Sandra avait passé toute la journée, une partie sinon toute la nuit et la journée précédente au chevet du malade. La nuit tomba et elle était toujours là. Il parvint par un geste de la main à lui demander si elle ne voulait pas dormir.

- Ta grand-mère disait qu'il ne faut jamais dormir auprès des mourants.

S'il l'avait pu, il aurait sourit ; elle avait raison. A peine avait-elle terminé de prononcer sa phrase, l'homme se demanda dans quelle langue elle s'était exprimé. Le plus naturel pour les deux aurait été de s'exprimer en français, et c'est ce qu'il crut de prime abord. Pour une oreille étrangère, le français a la tonalité arrogante de ceux qui savent que leur langue est supérieure à celle des autres. Il faut la parler quotidiennement ; penser, rêver, exister en français pour ne pas entendre cette arrogance. Tous deux parlaient, pensaient, rêvaient et existaient en français depuis de bien nombreuses années. Mais en français un tel rappel de la réalité n'aurait pas pu ne pas paraître profondément déplacé.

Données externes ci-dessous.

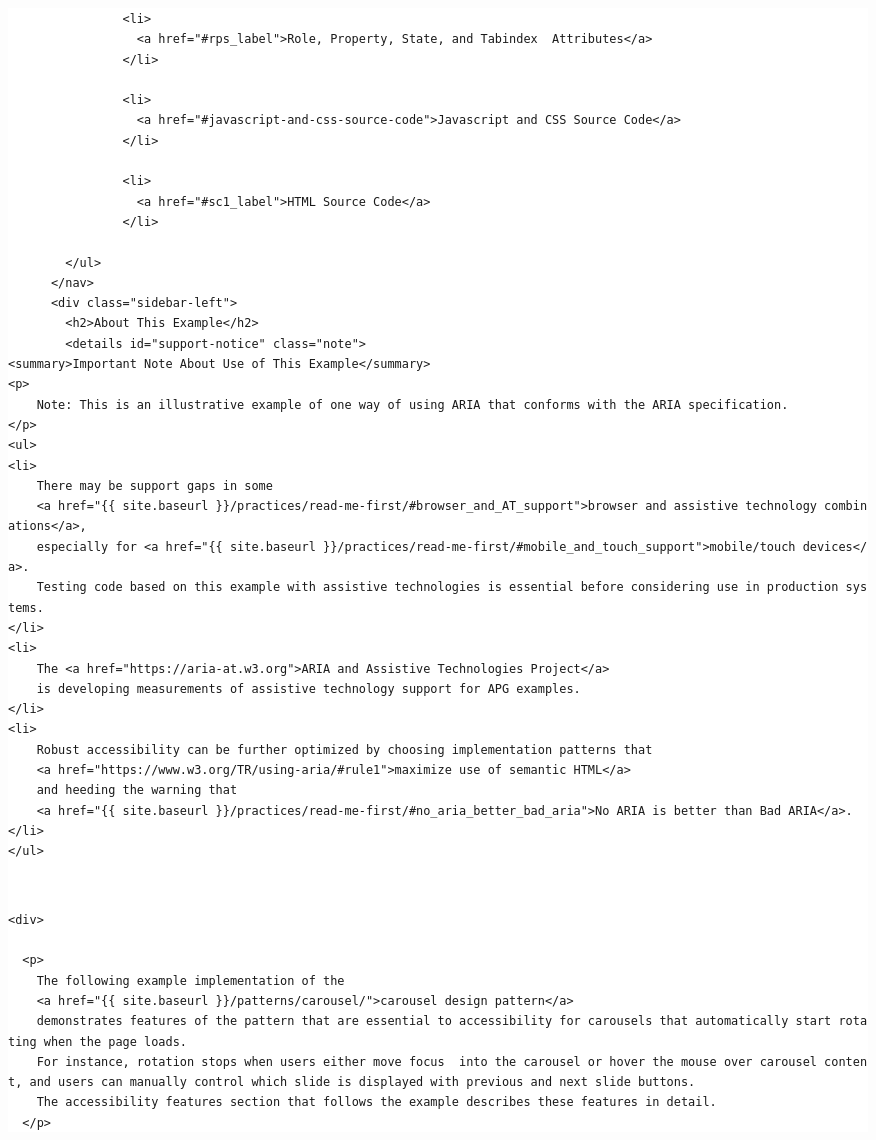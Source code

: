                     <li>
                      <a href="#rps_label">Role, Property, State, and Tabindex  Attributes</a>
                    </li>
                   
                    <li>
                      <a href="#javascript-and-css-source-code">Javascript and CSS Source Code</a>
                    </li>
                   
                    <li>
                      <a href="#sc1_label">HTML Source Code</a>
                    </li>
                  
            </ul>
          </nav>
          <div class="sidebar-left">
            <h2>About This Example</h2>
            <details id="support-notice" class="note">
    <summary>Important Note About Use of This Example</summary>
    <p>
        Note: This is an illustrative example of one way of using ARIA that conforms with the ARIA specification.
    </p>
    <ul>
    <li>
        There may be support gaps in some
        <a href="{{ site.baseurl }}/practices/read-me-first/#browser_and_AT_support">browser and assistive technology combinations</a>,
        especially for <a href="{{ site.baseurl }}/practices/read-me-first/#mobile_and_touch_support">mobile/touch devices</a>.
        Testing code based on this example with assistive technologies is essential before considering use in production systems.
    </li>
    <li>
        The <a href="https://aria-at.w3.org">ARIA and Assistive Technologies Project</a>
        is developing measurements of assistive technology support for APG examples.
    </li>
    <li>
        Robust accessibility can be further optimized by choosing implementation patterns that
        <a href="https://www.w3.org/TR/using-aria/#rule1">maximize use of semantic HTML</a>
        and heeding the warning that
        <a href="{{ site.baseurl }}/practices/read-me-first/#no_aria_better_bad_aria">No ARIA is better than Bad ARIA</a>.
    </li>
    </ul>
</details>
          <img alt=""
          src="{{ site.baseurl }}/assets/img/carousel.svg"
          class="example-page-example-icon"
        >
    
    <div>
      
      <p>
        The following example implementation of the
        <a href="{{ site.baseurl }}/patterns/carousel/">carousel design pattern</a>
        demonstrates features of the pattern that are essential to accessibility for carousels that automatically start rotating when the page loads.
        For instance, rotation stops when users either move focus  into the carousel or hover the mouse over carousel content, and users can manually control which slide is displayed with previous and next slide buttons.
        The accessibility features section that follows the example describes these features in detail.
      </p>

Or, il ne le semblait pas. Le castillan est bien plus à même d'exprimer la réalité des choses car elle enseigne à celui qui la parle de ne pas la prendre trop au sérieux, cette réalité. Le castillan joue avec les mots, tourne en dérision ce dont elle parle, c'est une langue qui joue sur les analogies et qui aime les contradictions. C'est ainsi que cette langue parlée par un peuple pourtant religieux possède un éventail tout à fait délicieux de jurons blasphématoires que la terre entière peut lui envier. Pour toutes ces raisons, le castillan est la langue qui cerne au plus près la vérité des humains.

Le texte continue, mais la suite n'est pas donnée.